Problem to work on. This exercise asks for a copy of each line in the records below with the word "like" in it.

[Source texts of formatted documents]
● ● ● ● ●
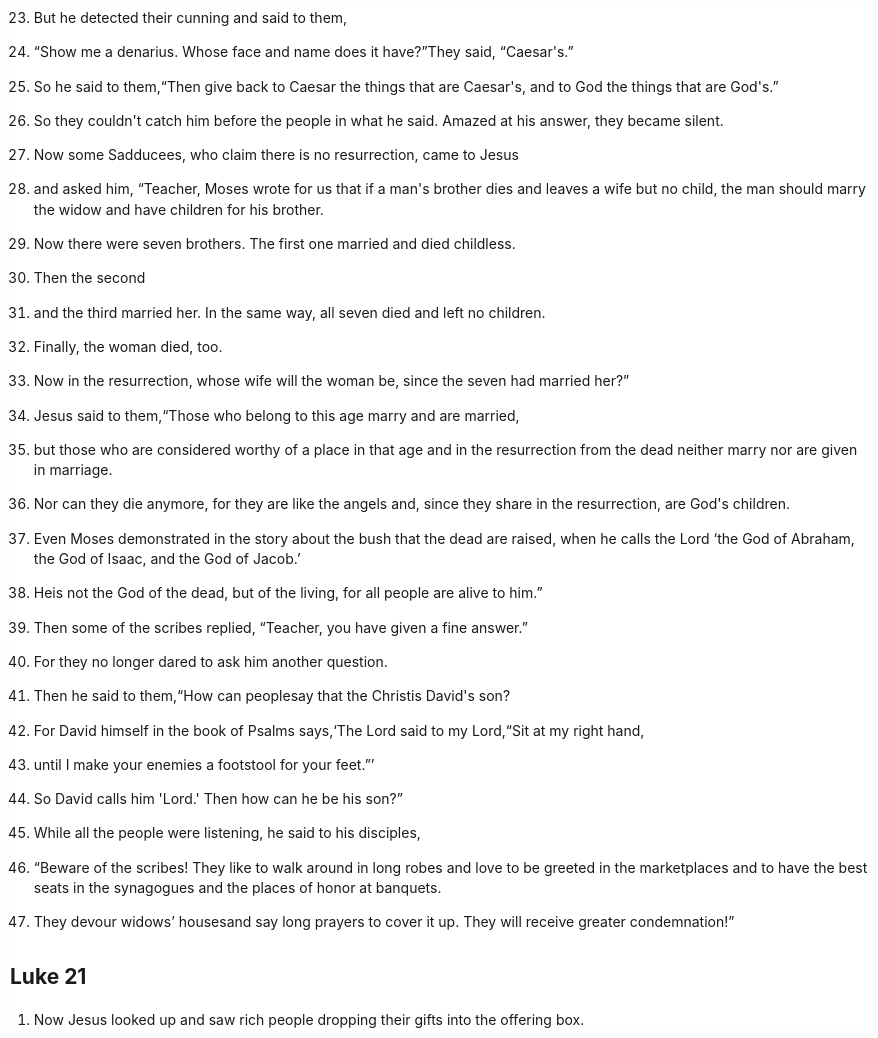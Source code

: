23. But he detected their cunning and said to them,

24. “Show me a denarius. Whose face and name does it have?”They said, “Caesar's.”

25. So he said to them,“Then give back to Caesar the things that are Caesar's, and to God the things that are God's.”

26. So they couldn't catch him before the people in what he said. Amazed at his answer, they became silent.

27. Now some Sadducees, who claim there is no resurrection, came to Jesus

28. and asked him, “Teacher, Moses wrote for us that if a man's brother dies and leaves a wife but no child, the man should marry the widow and have children for his brother.

29. Now there were seven brothers. The first one married and died childless.

30. Then the second

31. and the third married her. In the same way, all seven died and left no children.

32. Finally, the woman died, too.

33. Now in the resurrection, whose wife will the woman be, since the seven had married her?”

34. Jesus said to them,“Those who belong to this age marry and are married,

35. but those who are considered worthy of a place in that age and in the resurrection from the dead neither marry nor are given in marriage.

36. Nor can they die anymore, for they are like the angels and, since they share in the resurrection, are God's children.

37. Even Moses demonstrated in the story about the bush that the dead are raised, when he calls the Lord ‘the God of Abraham, the God of Isaac, and the God of Jacob.’

38. Heis not the God of the dead, but of the living, for all people are alive to him.”

39. Then some of the scribes replied, “Teacher, you have given a fine answer.”

40. For they no longer dared to ask him another question.

41. Then he said to them,“How can peoplesay that the Christis David's son?

42. For David himself in the book of Psalms says,‘The Lord said to my Lord,“Sit at my right hand,

43. until I make your enemies a footstool for your feet.”’

44. So David calls him 'Lord.' Then how can he be his son?”

45. While all the people were listening, he said to his disciples,

46. “Beware of the scribes! They like to walk around in long robes and love to be greeted in the marketplaces and to have the best seats in the synagogues and the places of honor at banquets.

47. They devour widows’ housesand say long prayers to cover it up. They will receive greater condemnation!”

## Luke 21

1. Now Jesus looked up and saw rich people dropping their gifts into the offering box.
● ● ● ● ●
Solution for this task.
36. Nor can they die anymore, for they are like the angels and, since they share in the resurrection, are God's children.
46. “Beware of the scribes! They like to walk around in long robes and love to be greeted in the marketplaces and to have the best seats in the synagogues and the places of honor at banquets.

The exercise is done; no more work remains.